Customers Discover their Voice on Social Media 

The Hoffman Agency, London

Companies need to be careful with social media, especially when their traditional customer service channels, such as mail, fax, telephone and email, experience problems and delays. When customers cannot access a company representative, they increasingly tend to flock to social media. They quickly learn that, on the Internet, their voice is projected further than a letter or phone call allows, and their problems are addressed more quickly than what they’ve grown accustomed to via the traditional channels. But while this instant gratification is wonderful for customers, it can sometimes pose a challenge to companies.

The real danger is that, once customers have learned to use this technique for customer service issues, they will use it all the time. And what’s really troublesome for companies is that social media has fewer barriers and hurdles in place compared to traditional communication channels. Armed with the new-felt power of their voice, customers are likely to complain more often and about smaller things.
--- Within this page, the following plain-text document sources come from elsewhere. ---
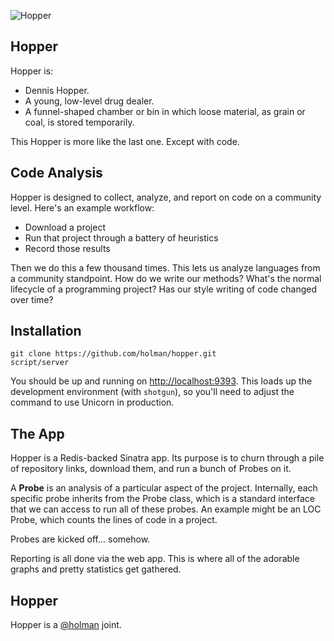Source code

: ![Hopper](http://cl.ly/2j2J1e2l15161h17352n/hopper.png)

## Hopper

Hopper is:

- Dennis Hopper.
- A young, low-level drug dealer.
- A funnel-shaped chamber or bin in which loose material, as grain or coal, is
  stored temporarily.

This Hopper is more like the last one. Except with code.

## Code Analysis

Hopper is designed to collect, analyze, and report on code on a community level.
Here's an example workflow:

- Download a project
- Run that project through a battery of heuristics
- Record those results

Then we do this a few thousand times. This lets us analyze languages from a
community standpoint. How do we write our methods? What's the normal lifecycle
of a programming project? Has our style writing of code changed over time?

## Installation

    git clone https://github.com/holman/hopper.git
    script/server

You should be up and running on [http://localhost:9393](http://localhost:9393).
This loads up the development environment (with `shotgun`), so you'll need to
adjust the command to use Unicorn in production.

## The App

Hopper is a Redis-backed Sinatra app. Its purpose is to churn through a pile of
repository links, download them, and run a bunch of Probes on it.

A **Probe** is an analysis of a particular aspect of the project. Internally,
each specific probe inherits from the Probe class, which is a standard interface
that we can access to run all of these probes. An example might be an LOC Probe,
which counts the lines of code in a project.

Probes are kicked off... somehow.

Reporting is all done via the web app. This is where all of the adorable graphs
and pretty statistics get gathered.

## Hopper

Hopper is a [@holman](https://twitter.com/holman) joint.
Addressing this phenomenon early-on is key to a successful long-term social media strategy. Companies need to make some calls on how to balance their social media channels and prevent them from becoming mere complaints showcases for the world to see.

Companies are facing ongoing cost pressures, and in most cases they won’t be able to simply increase staff numbers behind their traditional comms channels. Since any complaint taken online may affect future business, companies are becoming more pressed to balance spending between traditional customer support and addressing online rants that harm their reputation.

One strategy to counter the phenomenon of customers flocking to social media and not going through traditional channels is for companies to fully embrace social media themselves and let the customers do part of the legwork by helping themselves out with smaller questions.

For example, perhaps there is a form that customers need to access. While a company’s default course of action would usually be to ask for a direct message with the case number, the form can be uploaded to a temporary location, if it’s not already on the company’s website. The company can then link to it with a handy short-URL, and later this short-URL can be updated as the form finds its final home on the website. This way any customers seeing this response with the short-URL can help themselves instead of having to ask the social media team. Also the short-URL does not become void only because the form was uploaded in a rush and is later placed elsewhere. This approach allows the company to establish contingency, and customers are not thrown off by broken links.